Saturday, 4 April 2020

Up to the clouds!

This last four months has been quite the departure for me. Most typically I find myself building applications; for this last period of time I've been taking the platform that I work on, and been migrating it from running on our on premise servers to running in the cloud.

This turned out to be much more difficult than I'd expected and for reasons that often surprised me. We knew where we wanted to get to, but not all of what we'd need to do to get there. So many things you can only learn by doing. Whilst these experiences are still fresh in my mind I wanted to document some of the challenges we faced.

The mission

At the start of January, the team decided to make a concerted effort to take our humble ASP.NET Core application and migrate it to the cloud. We sat down with some friends from the DevOps team who are part of our organisation. We're fortunate in that these marvellous people are very talented engineers indeed. It was going to be a collaboration between our two teams of budding cloudmongers that would make this happen.
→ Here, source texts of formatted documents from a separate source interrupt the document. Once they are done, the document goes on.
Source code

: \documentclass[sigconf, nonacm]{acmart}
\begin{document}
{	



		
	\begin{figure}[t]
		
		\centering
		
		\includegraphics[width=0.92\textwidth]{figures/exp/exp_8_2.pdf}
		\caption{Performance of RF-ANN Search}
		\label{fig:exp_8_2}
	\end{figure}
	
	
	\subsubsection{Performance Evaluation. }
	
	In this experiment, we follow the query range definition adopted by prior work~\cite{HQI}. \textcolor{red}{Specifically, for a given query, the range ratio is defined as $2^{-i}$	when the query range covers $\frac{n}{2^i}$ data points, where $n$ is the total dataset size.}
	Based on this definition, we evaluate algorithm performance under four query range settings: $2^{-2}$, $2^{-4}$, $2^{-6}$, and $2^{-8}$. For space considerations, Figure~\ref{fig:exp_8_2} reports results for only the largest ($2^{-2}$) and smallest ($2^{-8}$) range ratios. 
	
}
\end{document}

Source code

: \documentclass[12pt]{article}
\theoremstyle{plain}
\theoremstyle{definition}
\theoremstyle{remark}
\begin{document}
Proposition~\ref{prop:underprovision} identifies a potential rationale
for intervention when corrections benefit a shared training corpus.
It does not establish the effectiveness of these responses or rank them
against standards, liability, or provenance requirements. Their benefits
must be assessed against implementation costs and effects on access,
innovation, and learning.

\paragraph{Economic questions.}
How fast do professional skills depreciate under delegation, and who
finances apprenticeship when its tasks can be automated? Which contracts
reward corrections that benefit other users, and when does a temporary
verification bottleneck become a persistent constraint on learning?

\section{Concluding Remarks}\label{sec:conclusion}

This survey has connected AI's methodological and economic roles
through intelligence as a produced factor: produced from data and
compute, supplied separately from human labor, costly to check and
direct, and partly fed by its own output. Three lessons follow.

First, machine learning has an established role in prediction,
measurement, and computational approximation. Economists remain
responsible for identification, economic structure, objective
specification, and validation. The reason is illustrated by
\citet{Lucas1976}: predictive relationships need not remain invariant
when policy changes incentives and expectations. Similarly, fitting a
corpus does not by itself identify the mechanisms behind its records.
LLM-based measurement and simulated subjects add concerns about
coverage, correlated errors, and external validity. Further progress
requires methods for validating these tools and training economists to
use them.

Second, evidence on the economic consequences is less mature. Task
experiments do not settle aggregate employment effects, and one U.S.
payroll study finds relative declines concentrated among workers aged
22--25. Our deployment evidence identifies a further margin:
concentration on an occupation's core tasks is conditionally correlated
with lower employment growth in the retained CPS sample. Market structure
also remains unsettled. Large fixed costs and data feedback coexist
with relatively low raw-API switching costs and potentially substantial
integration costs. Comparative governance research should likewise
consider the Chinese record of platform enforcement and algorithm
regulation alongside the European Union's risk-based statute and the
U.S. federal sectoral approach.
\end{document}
Now our application is young. It is not much more than a year old. However it is growing fast. And as we did the migration from on premise to the cloud, that wasn't going to stop. Development of the application was to continue as is, shipping new versions daily. Without impeding that, we were to try and get the application migrated to the cloud.

I would liken it to boarding a speeding train, fighting your way to the front, taking the driver hostage and then diverting the train onto a different track. It was challenging. Really, really challenging.

So many things had to change for us to get from on premise servers to the cloud, all the while keeping our application a going (and shipping) concern. Let's go through them one by one.

Kubernetes and Docker

Our application was built using ASP.NET Core. A technology that is entirely cloud friendly (that's one of the reasons we picked it). We were running on a collection of hand installed, hand configured Windows servers. That had to change. We wanted to move our application to run on Kubernetes; so we didn't have to manually configure servers. Rather k8s would manage the provisioning and deployment of containers running our application. Worth saying now: I knew nothing about Kubernetes. Or nearly nothing. I learned a bunch along the way, but, as I've said, this was a collaboration between our team and the mighty site reliability engineers of the DevOps team. They knew a lot about this k8s stuff and moreoften than not, our team stood back and let them work their magic.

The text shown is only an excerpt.